WHAT NEEDS TO BE DONE: Only the lines from the one containing "### [server] Section" to the end of the data are wanted; print them exactly as they appear.

━━━ DATA SHOWN ━━━

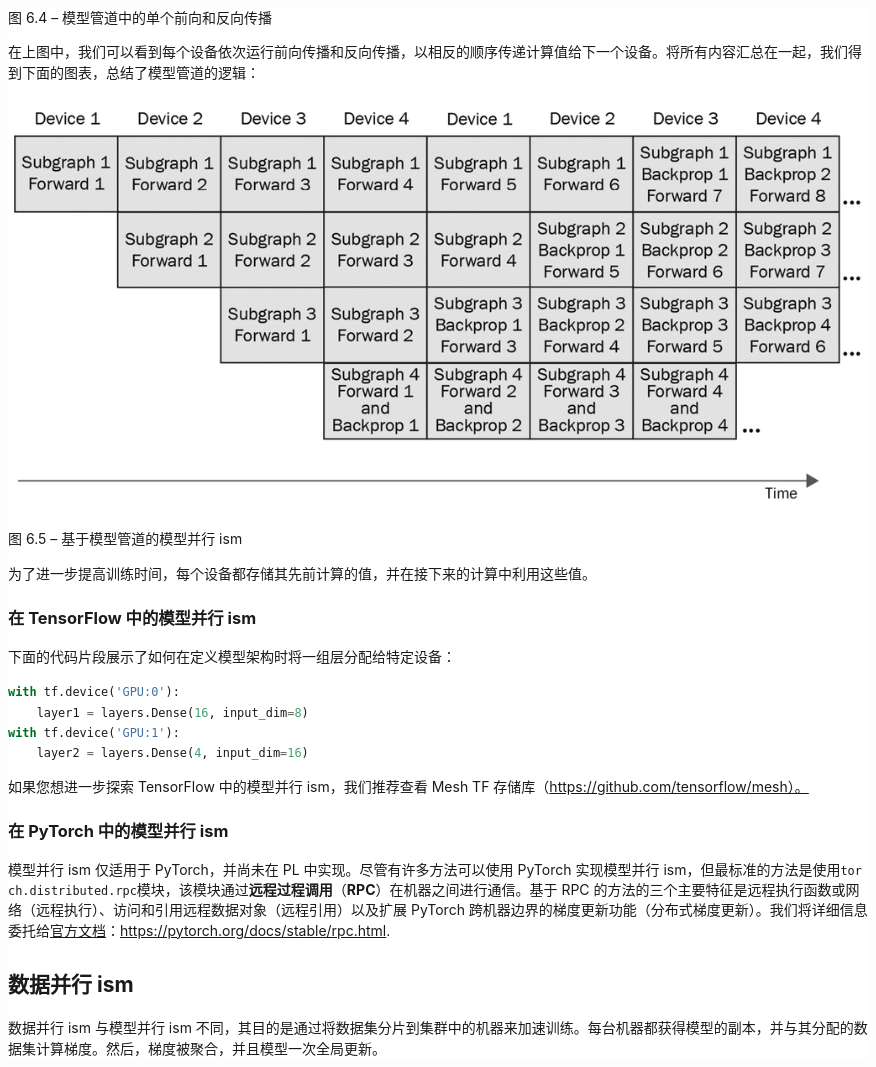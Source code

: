 图 6.4 – 模型管道中的单个前向和反向传播

在上图中，我们可以看到每个设备依次运行前向传播和反向传播，以相反的顺序传递计算值给下一个设备。将所有内容汇总在一起，我们得到下面的图表，总结了模型管道的逻辑：

![图 6.5 – 基于模型管道的模型并行 ism](img/B18522_06_05.jpg)

图 6.5 – 基于模型管道的模型并行 ism

为了进一步提高训练时间，每个设备都存储其先前计算的值，并在接下来的计算中利用这些值。

### 在 TensorFlow 中的模型并行 ism

下面的代码片段展示了如何在定义模型架构时将一组层分配给特定设备：

```py
with tf.device('GPU:0'): 
    layer1 = layers.Dense(16, input_dim=8) 
with tf.device('GPU:1'): 
    layer2 = layers.Dense(4, input_dim=16)
```

如果您想进一步探索 TensorFlow 中的模型并行 ism，我们推荐查看 Mesh TF 存储库（https://github.com/tensorflow/mesh）。

### 在 PyTorch 中的模型并行 ism

模型并行 ism 仅适用于 PyTorch，并尚未在 PL 中实现。尽管有许多方法可以使用 PyTorch 实现模型并行 ism，但最标准的方法是使用`torch.distributed.rpc`模块，该模块通过**远程过程调用**（**RPC**）在机器之间进行通信。基于 RPC 的方法的三个主要特征是远程执行函数或网络（远程执行）、访问和引用远程数据对象（远程引用）以及扩展 PyTorch 跨机器边界的梯度更新功能（分布式梯度更新）。我们将详细信息委托给[官方文档](https://pytorch.org/docs/stable/rpc.html)：https://pytorch.org/docs/stable/rpc.html.

## 数据并行 ism

数据并行 ism 与模型并行 ism 不同，其目的是通过将数据集分片到集群中的机器来加速训练。每台机器都获得模型的副本，并与其分配的数据集计算梯度。然后，梯度被聚合，并且模型一次全局更新。
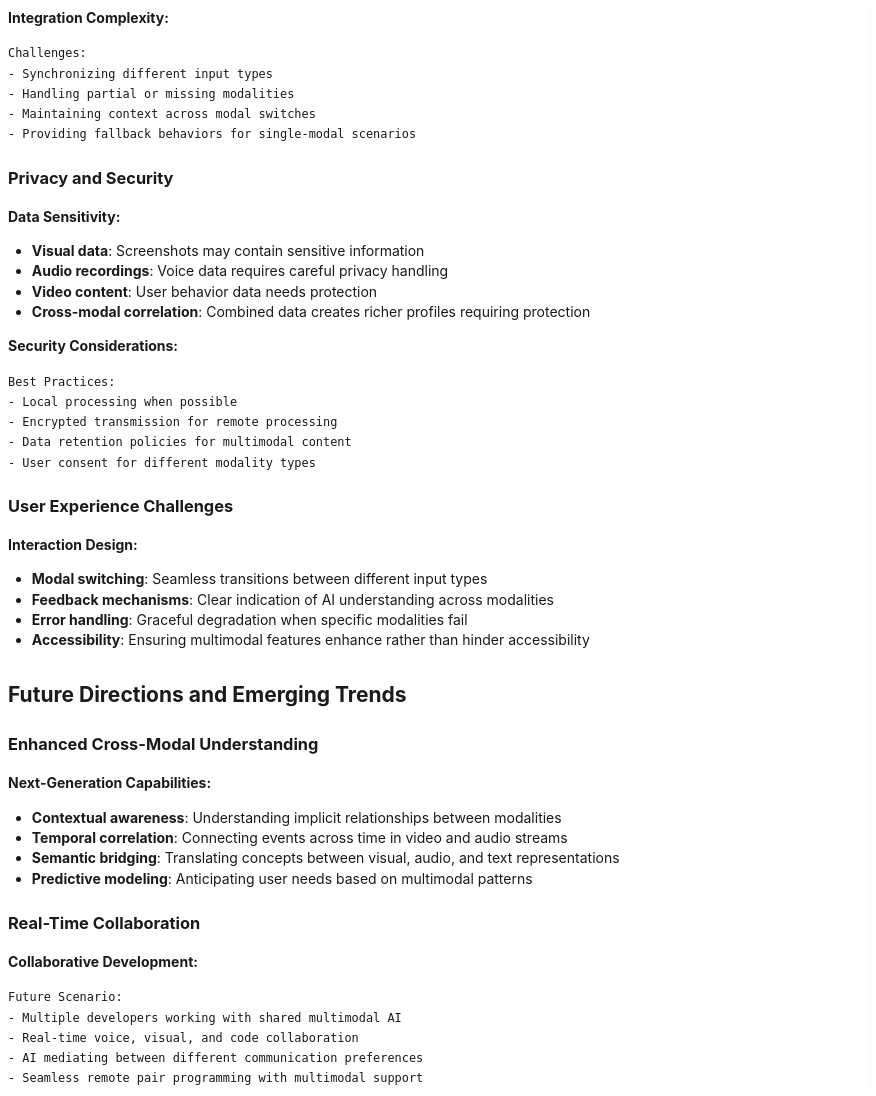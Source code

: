 **Integration Complexity:**
```
Challenges:
- Synchronizing different input types
- Handling partial or missing modalities
- Maintaining context across modal switches
- Providing fallback behaviors for single-modal scenarios
```

### Privacy and Security

**Data Sensitivity:**
- **Visual data**: Screenshots may contain sensitive information
- **Audio recordings**: Voice data requires careful privacy handling
- **Video content**: User behavior data needs protection
- **Cross-modal correlation**: Combined data creates richer profiles requiring protection

**Security Considerations:**
```
Best Practices:
- Local processing when possible
- Encrypted transmission for remote processing
- Data retention policies for multimodal content
- User consent for different modality types
```

### User Experience Challenges

**Interaction Design:**
- **Modal switching**: Seamless transitions between different input types
- **Feedback mechanisms**: Clear indication of AI understanding across modalities
- **Error handling**: Graceful degradation when specific modalities fail
- **Accessibility**: Ensuring multimodal features enhance rather than hinder accessibility

## Future Directions and Emerging Trends

### Enhanced Cross-Modal Understanding

**Next-Generation Capabilities:**
- **Contextual awareness**: Understanding implicit relationships between modalities
- **Temporal correlation**: Connecting events across time in video and audio streams
- **Semantic bridging**: Translating concepts between visual, audio, and text representations
- **Predictive modeling**: Anticipating user needs based on multimodal patterns

### Real-Time Collaboration

**Collaborative Development:**
```
Future Scenario:
- Multiple developers working with shared multimodal AI
- Real-time voice, visual, and code collaboration
- AI mediating between different communication preferences
- Seamless remote pair programming with multimodal support
```
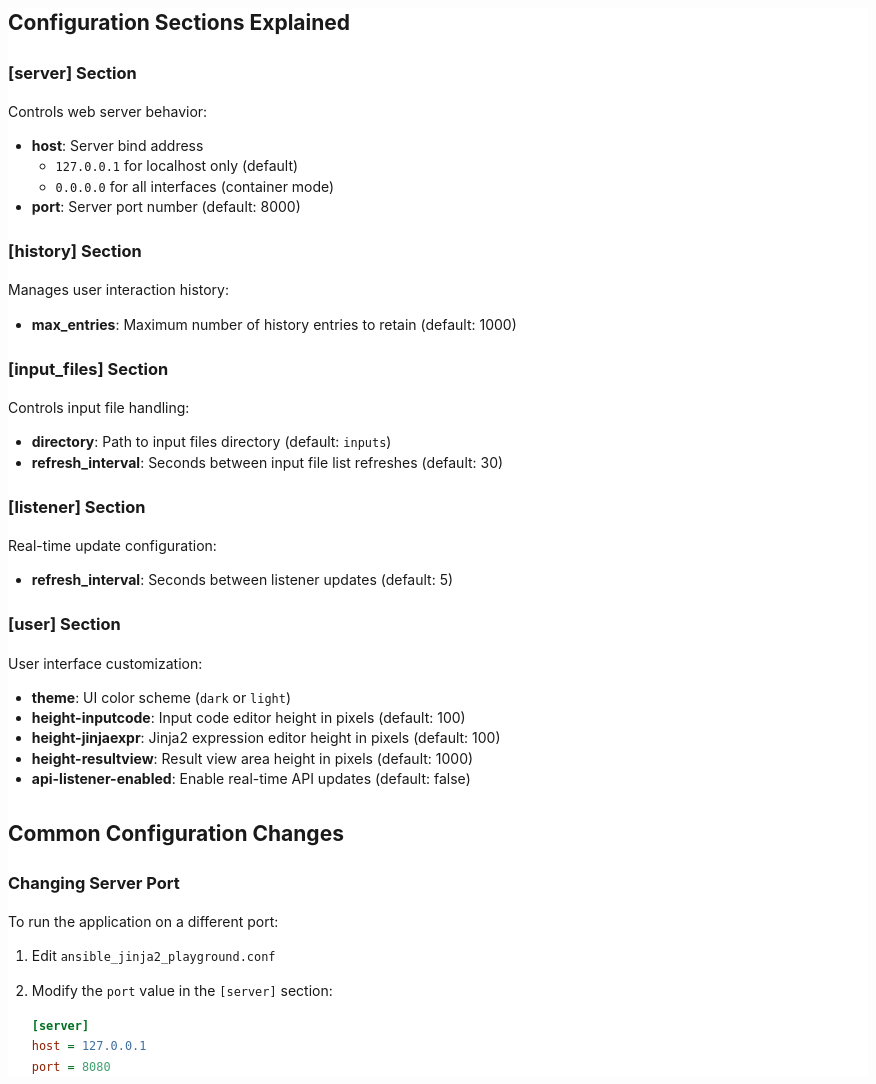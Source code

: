 ## Configuration Sections Explained

### [server] Section

Controls web server behavior:

- **host**: Server bind address
  - `127.0.0.1` for localhost only (default)
  - `0.0.0.0` for all interfaces (container mode)
- **port**: Server port number (default: 8000)

### [history] Section

Manages user interaction history:

- **max_entries**: Maximum number of history entries to retain (default: 1000)

### [input_files] Section

Controls input file handling:

- **directory**: Path to input files directory (default: `inputs`)
- **refresh_interval**: Seconds between input file list refreshes (default: 30)

### [listener] Section

Real-time update configuration:

- **refresh_interval**: Seconds between listener updates (default: 5)

### [user] Section

User interface customization:

- **theme**: UI color scheme (`dark` or `light`)
- **height-inputcode**: Input code editor height in pixels (default: 100)
- **height-jinjaexpr**: Jinja2 expression editor height in pixels (default: 100)
- **height-resultview**: Result view area height in pixels (default: 1000)
- **api-listener-enabled**: Enable real-time API updates (default: false)

## Common Configuration Changes

### Changing Server Port

To run the application on a different port:

1. Edit `ansible_jinja2_playground.conf`
2. Modify the `port` value in the `[server]` section:

   ```ini
   [server]
   host = 127.0.0.1
   port = 8080
   ```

━━━

ANSWER TO THIS TASK:
### [server] Section

Controls web server behavior:

- **host**: Server bind address
  - `127.0.0.1` for localhost only (default)
  - `0.0.0.0` for all interfaces (container mode)
- **port**: Server port number (default: 8000)

### [history] Section

Manages user interaction history:

- **max_entries**: Maximum number of history entries to retain (default: 1000)

### [input_files] Section

Controls input file handling:

- **directory**: Path to input files directory (default: `inputs`)
- **refresh_interval**: Seconds between input file list refreshes (default: 30)

### [listener] Section

Real-time update configuration:

- **refresh_interval**: Seconds between listener updates (default: 5)

### [user] Section

User interface customization:

- **theme**: UI color scheme (`dark` or `light`)
- **height-inputcode**: Input code editor height in pixels (default: 100)
- **height-jinjaexpr**: Jinja2 expression editor height in pixels (default: 100)
- **height-resultview**: Result view area height in pixels (default: 1000)
- **api-listener-enabled**: Enable real-time API updates (default: false)

## Common Configuration Changes

### Changing Server Port

To run the application on a different port:

1. Edit `ansible_jinja2_playground.conf`
2. Modify the `port` value in the `[server]` section:

   ```ini
   [server]
   host = 127.0.0.1
   port = 8080
   ```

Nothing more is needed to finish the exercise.